▶ **Prompt**: Among the entries that follow, find every line with the word "Catalog" and list it.

▶ **Extracted entries**:
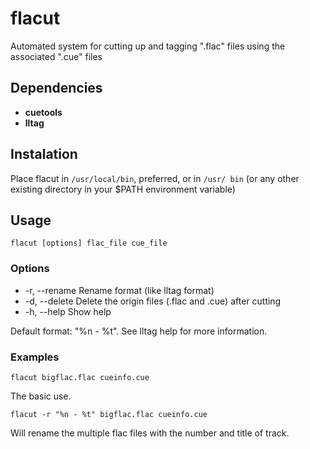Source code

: flacut
======

Automated system for cutting up and tagging ".flac" files using the associated ".cue" files


Dependencies
------------
  * **cuetools**
  * **lltag**


Instalation
-----------
Place flacut in `/usr/local/bin`, preferred, or in `/usr/ bin` (or any other existing directory in your 
$PATH environment variable)


Usage
-----
`flacut [options] flac_file cue_file`


### Options
  * -r, --rename    Rename format (like lltag format)
  * -d, --delete    Delete the origin files (.flac and .cue) after cutting
  * -h, --help      Show help

  Default format: "%n - %t". See lltag help for more information.

### Examples

    flacut bigflac.flac cueinfo.cue
  
The basic use.
  
    flacut -r "%n - %t" bigflac.flac cueinfo.cue
    
Will rename the multiple flac files with the number and title of track.

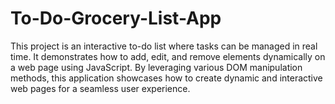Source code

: # To-Do-Grocery-List-App
This project is an interactive to-do list where tasks can be managed in real time. It demonstrates how to add, edit, and remove elements dynamically on a web page using JavaScript. By leveraging various DOM manipulation methods, this application showcases how to create dynamic and interactive web pages for a seamless user experience.
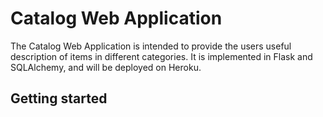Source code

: # Catalog Web Application
The Catalog Web Application is intended to provide the users  useful description of items in different categories. It is implemented in Flask and SQLAlchemy, and will be deployed on Heroku.

## Getting started
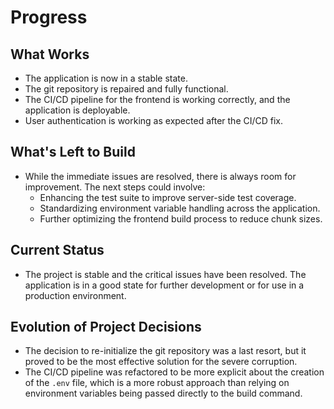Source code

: # Progress

## What Works
- The application is now in a stable state.
- The git repository is repaired and fully functional.
- The CI/CD pipeline for the frontend is working correctly, and the application is deployable.
- User authentication is working as expected after the CI/CD fix.

## What's Left to Build
- While the immediate issues are resolved, there is always room for improvement. The next steps could involve:
  - Enhancing the test suite to improve server-side test coverage.
  - Standardizing environment variable handling across the application.
  - Further optimizing the frontend build process to reduce chunk sizes.

## Current Status
- The project is stable and the critical issues have been resolved. The application is in a good state for further development or for use in a production environment.

## Evolution of Project Decisions
- The decision to re-initialize the git repository was a last resort, but it proved to be the most effective solution for the severe corruption.
- The CI/CD pipeline was refactored to be more explicit about the creation of the `.env` file, which is a more robust approach than relying on environment variables being passed directly to the build command.
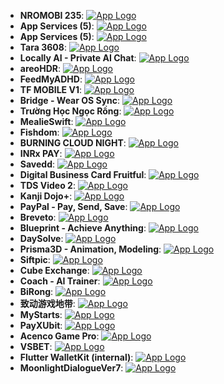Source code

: - **NROMOBI 235**: [![App Logo](https://is1-ssl.mzstatic.com/image/thumb/Purple221/v4/0c/3e/88/0c3e889e-8e60-7711-14c2-5bba7f4e9e83/AppIcon-0-0-1x_U007emarketing-0-8-0-85-220.png/200x200bb-80.png)](https://testflight.apple.com/join/U8p66AYG)
- **App Services (5)**: [![App Logo](https://is1-ssl.mzstatic.com/image/thumb/Purple221/v4/3c/b1/08/3cb108e1-fea8-0f05-a9f8-7fc85a33d3db/AppIcon-1x_U007emarketing-0-11-0-85-220-0.png/200x200bb-80.png)](https://testflight.apple.com/join/p2aqZu15)
- **App Services (5)**: [![App Logo](https://is1-ssl.mzstatic.com/image/thumb/Purple221/v4/dc/83/6b/dc836b75-0bb9-0590-9aa6-f1ede9907ccc/AppIcon-1x_U007emarketing-0-11-0-85-220-0.png/200x200bb-80.png)](https://testflight.apple.com/join/unsCzfvY)
- **Tara 3608**: [![App Logo](https://is1-ssl.mzstatic.com/image/thumb/Purple221/v4/03/c9/a9/03c9a9b8-5462-f7fd-5dde-2153154de611/AppIcon-production-0-0-1x_U007emarketing-0-11-0-0-85-220.png/200x200bb-80.png)](https://testflight.apple.com/join/RnRkTty6)
- **Locally AI - Private AI Chat**: [![App Logo](https://is1-ssl.mzstatic.com/image/thumb/Purple221/v4/b6/e6/39/b6e63946-36af-7c6c-f6ff-8e5ab45a7542/AppIcon-0-0-1x_U007epad-0-1-0-85-220.png/200x200bb-80.png)](https://testflight.apple.com/join/T28av7EU)
- **areoHDR**: [![App Logo](https://is1-ssl.mzstatic.com/image/thumb/Purple211/v4/99/8c/09/998c0911-30c3-22a7-6d50-8c50c3ef1c67/AppIcon.lsr/200x200bb-80.png)](https://testflight.apple.com/join/5DXzaTQW)
- **FeedMyADHD**: [![App Logo](https://is1-ssl.mzstatic.com/image/thumb/Purple211/v4/32/3f/8e/323f8e5d-cc9d-cc30-dc64-1b93e7970e92/AppIcon-0-0-1x_U007epad-0-1-85-220.png/200x200bb-80.png)](https://testflight.apple.com/join/fzC79NR3)
- **TF MOBILE V1**: [![App Logo](https://is1-ssl.mzstatic.com/image/thumb/Purple211/v4/76/d3/8a/76d38ac1-3107-afc6-70ed-f48555cbc787/AppIcon-0-0-1x_U007emarketing-0-8-0-85-220.png/200x200bb-80.png)](https://testflight.apple.com/join/bH1kJPb9)
- **Bridge - Wear OS Sync**: [![App Logo](https://is1-ssl.mzstatic.com/image/thumb/Purple221/v4/6c/19/1b/6c191be1-02c8-3661-4d27-6ee718f4755a/AppIcon-0-0-1x_U007emarketing-0-8-0-85-220.png/200x200bb-80.png)](https://testflight.apple.com/join/1X3wxTT9)
- **Trường Học Ngọc Rồng**: [![App Logo](https://is1-ssl.mzstatic.com/image/thumb/Purple221/v4/aa/c1/28/aac128e0-409e-d99b-8df2-2ed95e6d79ec/AppIcon-0-0-1x_U007emarketing-0-8-0-85-220.png/200x200bb-80.png)](https://testflight.apple.com/join/vrsA3bQk)
- **MealieSwift**: [![App Logo](https://is1-ssl.mzstatic.com/image/thumb/Purple221/v4/33/5e/32/335e3221-67d6-8b72-c5b1-60bcb3abe235/AppIcon-0-0-1x_U007epad-0-1-85-220.png/200x200bb-80.png)](https://testflight.apple.com/join/1dKTZg3b)
- **Fishdom**: [![App Logo](https://is1-ssl.mzstatic.com/image/thumb/Purple221/v4/6c/17/36/6c1736cf-2caf-4ff6-26ef-24fca23d6a48/AppIconBeta-0-0-1x_U007emarketing-0-7-0-85-220.png/200x200bb-80.png)](https://testflight.apple.com/join/nMU2SQ8h)
- **BURNING CLOUD NIGHT**: [![App Logo](https://is1-ssl.mzstatic.com/image/thumb/Purple221/v4/05/d7/a1/05d7a170-b04f-2eec-ff60-281cc8a01d4f/AppIcon-0-0-1x_U007emarketing-0-8-0-85-220.png/200x200bb-80.png)](https://testflight.apple.com/join/AewCypAu)
- **INRx PAY**: [![App Logo](https://is1-ssl.mzstatic.com/image/thumb/Purple221/v4/9f/9d/9b/9f9d9b9e-8aa8-f2e5-1fb2-9947476197f6/AppIcon-0-0-1x_U007ephone-0-11-0-85-220.png/200x200bb-80.png)](https://testflight.apple.com/join/MXpuzRZA)
- **Savedd**: [![App Logo](https://is1-ssl.mzstatic.com/image/thumb/Purple221/v4/3b/80/4b/3b804bfa-f619-b654-5d15-3740541a3089/AppIcon-0-0-1x_U007epad-0-1-85-220.png/200x200bb-80.png)](https://testflight.apple.com/join/PvmXwRfS)
- **Digital Business Card Fruitful**: [![App Logo](https://is1-ssl.mzstatic.com/image/thumb/Purple221/v4/bd/cf/98/bdcf9817-df45-ff22-69c3-490ee6a65c08/AppIcon-0-1x_U007epad-0-0-0-1-0-0-P3-85-220-0.png/200x200bb-80.png)](https://testflight.apple.com/join/c1HU5dG4)
- **TDS Video 2**: [![App Logo](https://is1-ssl.mzstatic.com/image/thumb/Purple211/v4/d8/c4/f6/d8c4f631-116b-4ec1-960f-bc816f97e394/AppIcon-0-0-1x_U007ephone-0-1-85-220.png/200x200bb-80.png)](https://testflight.apple.com/join/6drWGVde)
- **Kanji Dojo+**: [![App Logo](https://is1-ssl.mzstatic.com/image/thumb/Purple221/v4/e9/e5/e5/e9e5e5a4-d9be-05e3-ac9a-b3a20a1c73b9/AppIcon-0-0-1x_U007epad-0-1-85-220.png/200x200bb-80.png)](https://testflight.apple.com/join/C9d9bqp2)
- **PayPal - Pay, Send, Save**: [![App Logo](https://is1-ssl.mzstatic.com/image/thumb/Purple221/v4/46/1d/b8/461db814-607c-e5f2-f177-6c96f49adb65/AppIcon-0-0-1x_U007ephone-0-1-0-0-GLES2_U002c0-85-220.png/200x200bb-80.png)](https://testflight.apple.com/join/GtF5MEaY)
- **Breveto**: [![App Logo](https://is1-ssl.mzstatic.com/image/thumb/Purple211/v4/93/7f/2a/937f2a3c-19f2-90ab-d128-96d1d67bafff/AppIcon-0-0-1x_U007epad-0-1-0-sRGB-85-220.png/200x200bb-80.png)](https://testflight.apple.com/join/9mqMgFjT)
- **Blueprint - Achieve Anything**: [![App Logo](https://is1-ssl.mzstatic.com/image/thumb/Purple211/v4/5d/a8/b4/5da8b45b-c98d-3ad7-bf33-e51889e4aea6/AppIcon-0-0-1x_U007epad-0-1-85-220.png/200x200bb-80.png)](https://testflight.apple.com/join/BJYvaDMe)
- **DaySolve**: [![App Logo](https://is1-ssl.mzstatic.com/image/thumb/Purple221/v4/11/97/33/11973322-29d7-1840-00f8-3b63c7b0bdbd/AppIcon-0-0-1x_U007emarketing-0-7-0-85-220.png/200x200bb-80.png)](https://testflight.apple.com/join/ErGRfgzS?at=1000l6eA&ref=hackerchoice.com)
- **Prisma3D - Animation, Modeling**: [![App Logo](https://is1-ssl.mzstatic.com/image/thumb/Purple221/v4/12/8a/5d/128a5d91-2c2a-d864-2357-f7595c3cb70a/AppIcon-0-0-1x_U007emarketing-0-8-0-85-220.png/200x200bb-80.png)](https://testflight.apple.com/join/KMY9ddJz)
- **Siftpic**: [![App Logo](https://is1-ssl.mzstatic.com/image/thumb/Purple211/v4/0b/ce/36/0bce367f-abc4-d32c-2e87-116bc39d0902/AppIcon-0-0-1x_U007epad-0-1-85-220.png/200x200bb-80.png)](https://testflight.apple.com/join/6fc4aJES)
- **Cube Exchange**: [![App Logo](https://is1-ssl.mzstatic.com/image/thumb/Purple211/v4/6a/d7/e1/6ad7e1ac-1c18-dbaa-48ef-fbcb10167d64/AppIconProduction-0-0-1x_U007ephone-0-1-0-85-220.png/200x200bb-80.png)](https://testflight.apple.com/join/HVfTFeAt)
- **Coach - AI Trainer**: [![App Logo](https://is1-ssl.mzstatic.com/image/thumb/Purple211/v4/20/84/00/208400ad-856f-a8bf-f4e9-f2c189cbf2fb/AppIcon-0-0-1x_U007emarketing-0-8-0-85-220.png/200x200bb-80.png)](https://testflight.apple.com/join/yy5xSmSA)
- **BiRong**: [![App Logo](https://is1-ssl.mzstatic.com/image/thumb/Purple221/v4/d1/4c/04/d14c045a-87d4-8fc4-9b55-fea3a616df21/AppIcon-0-0-1x_U007emarketing-0-8-0-85-220.png/200x200bb-80.png)](https://testflight.apple.com/join/4YcNDH8Z)
- **致动游戏地带**: [![App Logo](https://is1-ssl.mzstatic.com/image/thumb/Purple221/v4/29/b3/c2/29b3c2b1-19fe-6fe1-044f-0bafdc07dd67/AppIcon-0-0-1x_U007emarketing-0-9-0-0-85-220.png/200x200bb-80.png)](https://testflight.apple.com/join/1TfFssXB)
- **MyStarts**: [![App Logo](https://is1-ssl.mzstatic.com/image/thumb/Purple211/v4/c6/2e/d6/c62ed641-5045-806e-9673-f35fcbb80607/AppIcon-vd011-0-0-1x_U007emarketing-0-11-0-85-220.png/200x200bb-80.png)](https://testflight.apple.com/join/uutUS4qh)
- **PayXUbit**: [![App Logo](https://is1-ssl.mzstatic.com/image/thumb/Purple221/v4/b4/00/d0/b400d037-d8cd-7bb3-35ad-a43fe32cf619/AppIcon-0-0-1x_U007emarketing-0-10-0-85-220.png/200x200bb-80.png)](https://testflight.apple.com/join/uPvE6C98)
- **Acenco Game Pro**: [![App Logo](https://is1-ssl.mzstatic.com/image/thumb/Purple211/v4/78/a5/0d/78a50d1a-ec80-6765-06fa-389e5640129a/AppIcon-0-0-1x_U007emarketing-0-0-0-7-0-0-sRGB-0-0-0-GLES2_U002c0-512MB-85-220-0-0.png/200x200bb-80.png)](https://testflight.apple.com/join/ryChy39U)
- **VSBET**: [![App Logo](https://is1-ssl.mzstatic.com/image/thumb/Purple211/v4/97/5b/27/975b2793-ddb3-498a-4e73-13a2e475b7ee/AppIcon-vd013-0-0-1x_U007emarketing-0-11-0-85-220.png/200x200bb-80.png)](https://testflight.apple.com/join/6aA3bYC6)
- **Flutter WalletKit (internal)**: [![App Logo](https://is1-ssl.mzstatic.com/image/thumb/Purple221/v4/5d/44/0f/5d440f71-eb22-6539-8182-892cab309836/AppIcon-internal-0-0-1x_U007emarketing-0-11-0-85-220.png/200x200bb-80.png)](https://testflight.apple.com/join/ABbjL9Yu)
- **MoonlightDialogueVer7**: [![App Logo](https://is1-ssl.mzstatic.com/image/thumb/Purple221/v4/db/30/b9/db30b9bf-a2ff-9a41-095e-e1f93b29c1b2/AppIcon-0-0-1x_U007emarketing-0-8-0-85-220.png/200x200bb-80.png)](https://testflight.apple.com/join/GsDtgHUy)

▶ **Response area**:
: # Catalog Web Application
The Catalog Web Application is intended to provide the users  useful description of items in different categories. It is implemented in Flask and SQLAlchemy, and will be deployed on Heroku.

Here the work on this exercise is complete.